**EXERCISE GOAL**
Give each line of the records again exactly and omit every picture.

(Saved data entries)
-*-*-

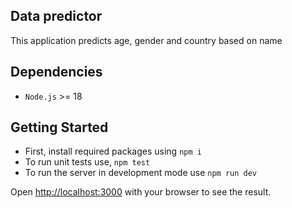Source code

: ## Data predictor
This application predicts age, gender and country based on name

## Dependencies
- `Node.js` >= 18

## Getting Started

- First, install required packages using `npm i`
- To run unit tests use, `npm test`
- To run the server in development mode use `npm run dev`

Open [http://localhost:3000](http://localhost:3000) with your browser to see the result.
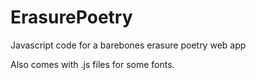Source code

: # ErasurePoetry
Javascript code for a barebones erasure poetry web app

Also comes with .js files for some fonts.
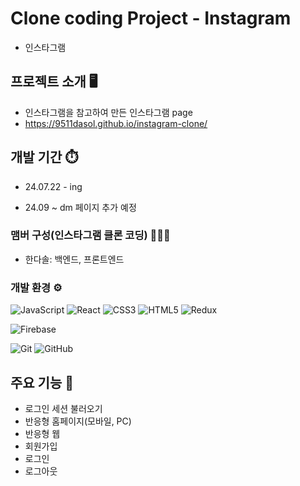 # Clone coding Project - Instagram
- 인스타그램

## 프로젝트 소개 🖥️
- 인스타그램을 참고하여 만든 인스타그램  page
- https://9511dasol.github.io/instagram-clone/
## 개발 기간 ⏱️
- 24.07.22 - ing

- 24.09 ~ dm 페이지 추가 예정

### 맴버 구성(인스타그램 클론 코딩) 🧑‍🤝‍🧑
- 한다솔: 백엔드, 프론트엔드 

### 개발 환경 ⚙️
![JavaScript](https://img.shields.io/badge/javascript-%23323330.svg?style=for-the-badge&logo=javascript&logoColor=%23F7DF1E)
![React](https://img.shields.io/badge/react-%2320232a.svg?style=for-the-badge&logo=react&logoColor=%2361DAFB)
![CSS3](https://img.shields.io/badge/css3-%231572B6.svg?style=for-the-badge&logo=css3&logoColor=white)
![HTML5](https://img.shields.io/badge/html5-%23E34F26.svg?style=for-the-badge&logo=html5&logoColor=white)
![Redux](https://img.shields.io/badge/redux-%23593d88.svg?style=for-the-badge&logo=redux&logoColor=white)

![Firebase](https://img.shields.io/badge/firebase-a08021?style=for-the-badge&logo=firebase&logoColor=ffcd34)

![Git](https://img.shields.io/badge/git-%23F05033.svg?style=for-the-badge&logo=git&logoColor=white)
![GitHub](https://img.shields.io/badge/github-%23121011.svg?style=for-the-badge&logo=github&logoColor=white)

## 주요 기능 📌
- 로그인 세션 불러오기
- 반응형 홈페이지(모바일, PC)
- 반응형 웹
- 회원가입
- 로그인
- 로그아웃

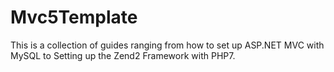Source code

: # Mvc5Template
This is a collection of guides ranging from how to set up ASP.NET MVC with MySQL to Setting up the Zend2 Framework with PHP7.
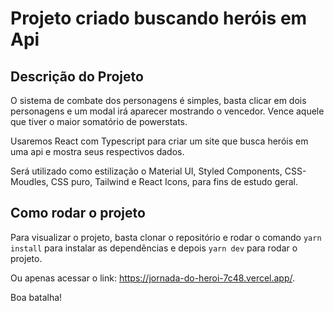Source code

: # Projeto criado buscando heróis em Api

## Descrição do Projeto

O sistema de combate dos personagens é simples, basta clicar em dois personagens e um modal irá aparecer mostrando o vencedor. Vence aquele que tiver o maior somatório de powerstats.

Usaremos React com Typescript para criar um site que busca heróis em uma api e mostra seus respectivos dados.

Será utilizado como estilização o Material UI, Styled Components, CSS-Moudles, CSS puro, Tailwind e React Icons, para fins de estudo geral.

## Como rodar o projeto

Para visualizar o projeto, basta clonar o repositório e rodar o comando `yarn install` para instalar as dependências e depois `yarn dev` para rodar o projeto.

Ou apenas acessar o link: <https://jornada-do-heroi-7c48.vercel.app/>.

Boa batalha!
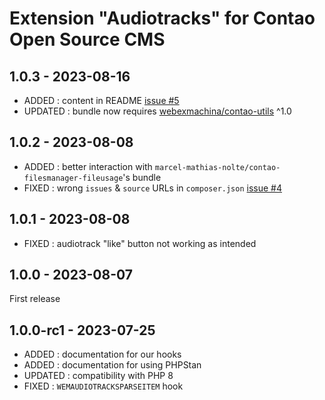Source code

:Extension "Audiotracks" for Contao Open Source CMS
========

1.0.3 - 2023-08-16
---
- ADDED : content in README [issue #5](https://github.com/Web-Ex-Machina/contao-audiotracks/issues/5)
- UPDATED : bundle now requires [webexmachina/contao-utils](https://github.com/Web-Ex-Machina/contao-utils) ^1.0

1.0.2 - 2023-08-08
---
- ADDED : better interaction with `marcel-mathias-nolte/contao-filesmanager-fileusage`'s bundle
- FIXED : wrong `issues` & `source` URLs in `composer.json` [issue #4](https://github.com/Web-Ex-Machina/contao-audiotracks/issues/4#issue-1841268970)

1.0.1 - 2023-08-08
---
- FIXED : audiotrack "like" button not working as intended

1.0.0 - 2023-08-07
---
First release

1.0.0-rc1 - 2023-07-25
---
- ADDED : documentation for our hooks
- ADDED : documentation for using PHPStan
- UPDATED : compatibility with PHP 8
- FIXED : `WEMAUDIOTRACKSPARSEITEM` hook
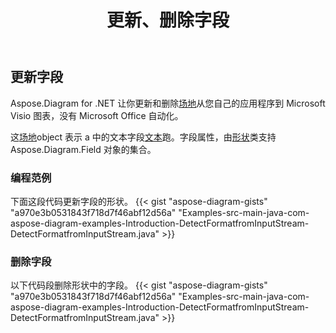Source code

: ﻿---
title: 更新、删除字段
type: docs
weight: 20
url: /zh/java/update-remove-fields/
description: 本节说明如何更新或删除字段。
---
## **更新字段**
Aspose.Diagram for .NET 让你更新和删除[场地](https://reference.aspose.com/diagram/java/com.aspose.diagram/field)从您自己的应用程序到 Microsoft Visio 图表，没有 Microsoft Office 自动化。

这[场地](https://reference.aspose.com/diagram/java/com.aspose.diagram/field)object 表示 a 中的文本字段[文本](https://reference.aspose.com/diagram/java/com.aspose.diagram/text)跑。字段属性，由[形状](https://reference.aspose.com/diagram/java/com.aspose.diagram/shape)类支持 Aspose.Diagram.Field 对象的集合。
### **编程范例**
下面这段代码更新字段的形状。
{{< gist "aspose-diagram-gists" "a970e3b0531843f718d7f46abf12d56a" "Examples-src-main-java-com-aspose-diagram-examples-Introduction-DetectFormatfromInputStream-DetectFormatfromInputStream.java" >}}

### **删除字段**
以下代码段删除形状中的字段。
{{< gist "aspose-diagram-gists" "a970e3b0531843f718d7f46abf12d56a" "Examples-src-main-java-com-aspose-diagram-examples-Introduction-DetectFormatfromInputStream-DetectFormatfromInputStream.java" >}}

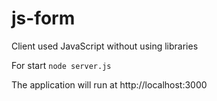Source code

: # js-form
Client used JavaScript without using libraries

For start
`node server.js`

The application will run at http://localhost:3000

-*-*-

**OUTPUT**
Source code

: ## Data predictor
This application predicts age, gender and country based on name

## Dependencies
- `Node.js` >= 18

## Getting Started

- First, install required packages using `npm i`
- To run unit tests use, `npm test`
- To run the server in development mode use `npm run dev`

Open [http://localhost:3000](http://localhost:3000) with your browser to see the result.
Source code

: # ErasurePoetry
Javascript code for a barebones erasure poetry web app

Also comes with .js files for some fonts.
 # Clone coding Project - Instagram
- 인스타그램

## 프로젝트 소개 🖥️
- 인스타그램을 참고하여 만든 인스타그램  page
- https://9511dasol.github.io/instagram-clone/
## 개발 기간 ⏱️
- 24.07.22 - ing

- 24.09 ~ dm 페이지 추가 예정

### 맴버 구성(인스타그램 클론 코딩) 🧑‍🤝‍🧑
- 한다솔: 백엔드, 프론트엔드 

### 개발 환경 ⚙️
![JavaScript](https://img.shields.io/badge/javascript-%23323330.svg?style=for-the-badge&logo=javascript&logoColor=%23F7DF1E)
![React](https://img.shields.io/badge/react-%2320232a.svg?style=for-the-badge&logo=react&logoColor=%2361DAFB)
![CSS3](https://img.shields.io/badge/css3-%231572B6.svg?style=for-the-badge&logo=css3&logoColor=white)
![HTML5](https://img.shields.io/badge/html5-%23E34F26.svg?style=for-the-badge&logo=html5&logoColor=white)
![Redux](https://img.shields.io/badge/redux-%23593d88.svg?style=for-the-badge&logo=redux&logoColor=white)

![Firebase](https://img.shields.io/badge/firebase-a08021?style=for-the-badge&logo=firebase&logoColor=ffcd34)

![Git](https://img.shields.io/badge/git-%23F05033.svg?style=for-the-badge&logo=git&logoColor=white)
![GitHub](https://img.shields.io/badge/github-%23121011.svg?style=for-the-badge&logo=github&logoColor=white)

## 주요 기능 📌
- 로그인 세션 불러오기
- 반응형 홈페이지(모바일, PC)
- 반응형 웹
- 회원가입
- 로그인
- 로그아웃

Source code

: # Mvc5Template
This is a collection of guides ranging from how to set up ASP.NET MVC with MySQL to Setting up the Zend2 Framework with PHP7.
Source code

: # Projeto criado buscando heróis em Api

## Descrição do Projeto

O sistema de combate dos personagens é simples, basta clicar em dois personagens e um modal irá aparecer mostrando o vencedor. Vence aquele que tiver o maior somatório de powerstats.

Usaremos React com Typescript para criar um site que busca heróis em uma api e mostra seus respectivos dados.

Será utilizado como estilização o Material UI, Styled Components, CSS-Moudles, CSS puro, Tailwind e React Icons, para fins de estudo geral.

## Como rodar o projeto

Para visualizar o projeto, basta clonar o repositório e rodar o comando `yarn install` para instalar as dependências e depois `yarn dev` para rodar o projeto.

Ou apenas acessar o link: <https://jornada-do-heroi-7c48.vercel.app/>.

Boa batalha!
Source code

:Extension "Audiotracks" for Contao Open Source CMS
========

1.0.3 - 2023-08-16
---
- ADDED : content in README [issue #5](https://github.com/Web-Ex-Machina/contao-audiotracks/issues/5)
- UPDATED : bundle now requires [webexmachina/contao-utils](https://github.com/Web-Ex-Machina/contao-utils) ^1.0

1.0.2 - 2023-08-08
---
- ADDED : better interaction with `marcel-mathias-nolte/contao-filesmanager-fileusage`'s bundle
- FIXED : wrong `issues` & `source` URLs in `composer.json` [issue #4](https://github.com/Web-Ex-Machina/contao-audiotracks/issues/4#issue-1841268970)

1.0.1 - 2023-08-08
---
- FIXED : audiotrack "like" button not working as intended

1.0.0 - 2023-08-07
---
First release

1.0.0-rc1 - 2023-07-25
---
- ADDED : documentation for our hooks
- ADDED : documentation for using PHPStan
- UPDATED : compatibility with PHP 8
- FIXED : `WEMAUDIOTRACKSPARSEITEM` hook
Source code

: ﻿---
title: 更新、删除字段
type: docs
weight: 20
url: /zh/java/update-remove-fields/
description: 本节说明如何更新或删除字段。
---
## **更新字段**
Aspose.Diagram for .NET 让你更新和删除[场地](https://reference.aspose.com/diagram/java/com.aspose.diagram/field)从您自己的应用程序到 Microsoft Visio 图表，没有 Microsoft Office 自动化。

这[场地](https://reference.aspose.com/diagram/java/com.aspose.diagram/field)object 表示 a 中的文本字段[文本](https://reference.aspose.com/diagram/java/com.aspose.diagram/text)跑。字段属性，由[形状](https://reference.aspose.com/diagram/java/com.aspose.diagram/shape)类支持 Aspose.Diagram.Field 对象的集合。
### **编程范例**
下面这段代码更新字段的形状。
{{< gist "aspose-diagram-gists" "a970e3b0531843f718d7f46abf12d56a" "Examples-src-main-java-com-aspose-diagram-examples-Introduction-DetectFormatfromInputStream-DetectFormatfromInputStream.java" >}}

### **删除字段**
以下代码段删除形状中的字段。
{{< gist "aspose-diagram-gists" "a970e3b0531843f718d7f46abf12d56a" "Examples-src-main-java-com-aspose-diagram-examples-Introduction-DetectFormatfromInputStream-DetectFormatfromInputStream.java" >}}

Source code

: # js-form
Client used JavaScript without using libraries

For start
`node server.js`

The application will run at http://localhost:3000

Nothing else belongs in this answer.